There weren’t any huge surprises today. The rebrand, from HBO Max to Max, has been out there. Some on the Street aren’t thrilled with the new name, noted one analyst — echoing laments in the creative community about playing down the very well known HBO brand. Programming highlights included a Game of Thrones prequel and Harry Potter TV series.

RELATED: Deadline’s Full Coverage Of Max Launch Event

WBD shares have had a big run-up year to date (they started out around $9) but that was after having being really crushed in 2022.

Discovery and Warner Media merged a year ago. The combined company carries a massive debt load and got off to a rocky start with the Street.

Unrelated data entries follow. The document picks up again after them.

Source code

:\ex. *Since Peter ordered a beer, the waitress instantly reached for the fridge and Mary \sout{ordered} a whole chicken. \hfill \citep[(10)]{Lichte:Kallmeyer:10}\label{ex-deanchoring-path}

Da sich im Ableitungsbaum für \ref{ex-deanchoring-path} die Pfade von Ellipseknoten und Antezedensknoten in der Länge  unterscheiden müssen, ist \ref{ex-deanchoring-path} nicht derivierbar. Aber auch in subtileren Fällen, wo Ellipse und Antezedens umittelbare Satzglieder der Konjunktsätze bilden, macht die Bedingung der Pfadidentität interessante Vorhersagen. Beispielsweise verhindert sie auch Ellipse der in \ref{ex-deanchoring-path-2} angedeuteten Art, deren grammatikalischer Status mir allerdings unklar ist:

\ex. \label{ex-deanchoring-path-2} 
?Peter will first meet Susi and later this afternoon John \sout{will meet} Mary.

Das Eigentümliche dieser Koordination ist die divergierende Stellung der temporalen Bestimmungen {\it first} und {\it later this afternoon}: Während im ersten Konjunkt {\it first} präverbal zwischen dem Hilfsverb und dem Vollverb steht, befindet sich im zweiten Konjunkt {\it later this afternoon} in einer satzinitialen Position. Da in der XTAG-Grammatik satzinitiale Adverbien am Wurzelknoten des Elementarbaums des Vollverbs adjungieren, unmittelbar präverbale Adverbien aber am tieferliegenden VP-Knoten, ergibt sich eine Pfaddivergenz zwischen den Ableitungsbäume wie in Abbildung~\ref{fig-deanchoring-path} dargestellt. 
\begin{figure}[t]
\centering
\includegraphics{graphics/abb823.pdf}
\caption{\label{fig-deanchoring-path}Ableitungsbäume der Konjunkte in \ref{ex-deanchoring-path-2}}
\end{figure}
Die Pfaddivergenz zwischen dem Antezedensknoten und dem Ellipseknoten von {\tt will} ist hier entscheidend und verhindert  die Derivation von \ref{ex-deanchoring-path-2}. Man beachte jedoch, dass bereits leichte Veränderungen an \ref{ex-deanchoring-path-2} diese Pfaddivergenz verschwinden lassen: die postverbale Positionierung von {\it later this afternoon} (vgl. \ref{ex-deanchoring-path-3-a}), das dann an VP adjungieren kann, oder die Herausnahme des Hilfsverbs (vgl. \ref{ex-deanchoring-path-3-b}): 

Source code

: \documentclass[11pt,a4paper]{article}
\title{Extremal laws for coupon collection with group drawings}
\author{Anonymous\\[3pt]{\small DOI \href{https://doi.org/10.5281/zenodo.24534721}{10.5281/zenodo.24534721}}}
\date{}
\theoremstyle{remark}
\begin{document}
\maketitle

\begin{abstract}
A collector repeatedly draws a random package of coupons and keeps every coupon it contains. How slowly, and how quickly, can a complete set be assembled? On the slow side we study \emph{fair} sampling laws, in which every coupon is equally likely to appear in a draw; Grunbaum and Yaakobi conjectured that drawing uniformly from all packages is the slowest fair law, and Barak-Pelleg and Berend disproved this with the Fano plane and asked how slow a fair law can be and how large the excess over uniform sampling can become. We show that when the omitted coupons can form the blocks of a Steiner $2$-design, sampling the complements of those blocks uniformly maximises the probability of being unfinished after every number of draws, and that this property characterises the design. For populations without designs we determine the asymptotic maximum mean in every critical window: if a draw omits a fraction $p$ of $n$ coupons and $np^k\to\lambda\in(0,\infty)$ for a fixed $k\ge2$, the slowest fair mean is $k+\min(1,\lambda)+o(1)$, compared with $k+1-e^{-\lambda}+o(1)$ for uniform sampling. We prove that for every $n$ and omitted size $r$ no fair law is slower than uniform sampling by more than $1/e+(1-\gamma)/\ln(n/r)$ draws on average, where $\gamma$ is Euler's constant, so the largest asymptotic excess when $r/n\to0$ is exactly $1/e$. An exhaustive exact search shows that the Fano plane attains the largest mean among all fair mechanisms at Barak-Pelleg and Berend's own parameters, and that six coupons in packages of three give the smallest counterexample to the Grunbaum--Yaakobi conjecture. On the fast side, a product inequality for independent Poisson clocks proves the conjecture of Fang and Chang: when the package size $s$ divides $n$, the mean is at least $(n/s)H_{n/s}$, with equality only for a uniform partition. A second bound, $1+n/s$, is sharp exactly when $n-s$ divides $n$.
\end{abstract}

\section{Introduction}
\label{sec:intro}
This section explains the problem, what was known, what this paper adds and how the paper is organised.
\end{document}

Sentiment started to turn slightly this year as it cuts costs, streamlined programming and focused on deleveraging. Now, it’s blending HBO Max and Discovery+ with the combined offering to launch May 23.

“We are going to drive free cash flow and we are going to invest in great stories,” CEO David Zaslav said. “We want to share those stories with the broadest audience possible.”

J.B. Perette, WBD’s head of global streaming & games, promised to preserve and protect “one of the most iconic brands in television. HBO and Max content chief Casey Bloys said HBO is “not changing course at all.”

Media stocks were generally weak today. Comcast and Netflix eased 2%, Disney dipped 2.5% and Paramount Global 3%. The DJIA ended off by 0.11% and the Nasdaq by 0.85%.

Broader economic forces have been buffeting stocks. New data this morning showed inflation for March remains high, although cooler. Minutes from the Fed’s March meeting showed staffers feared a recession later this year. Looming recession fears have made advertisers extremely cautious on spending, and it is not clear if the central bank will or won’t raise rates again at its next meeting in May.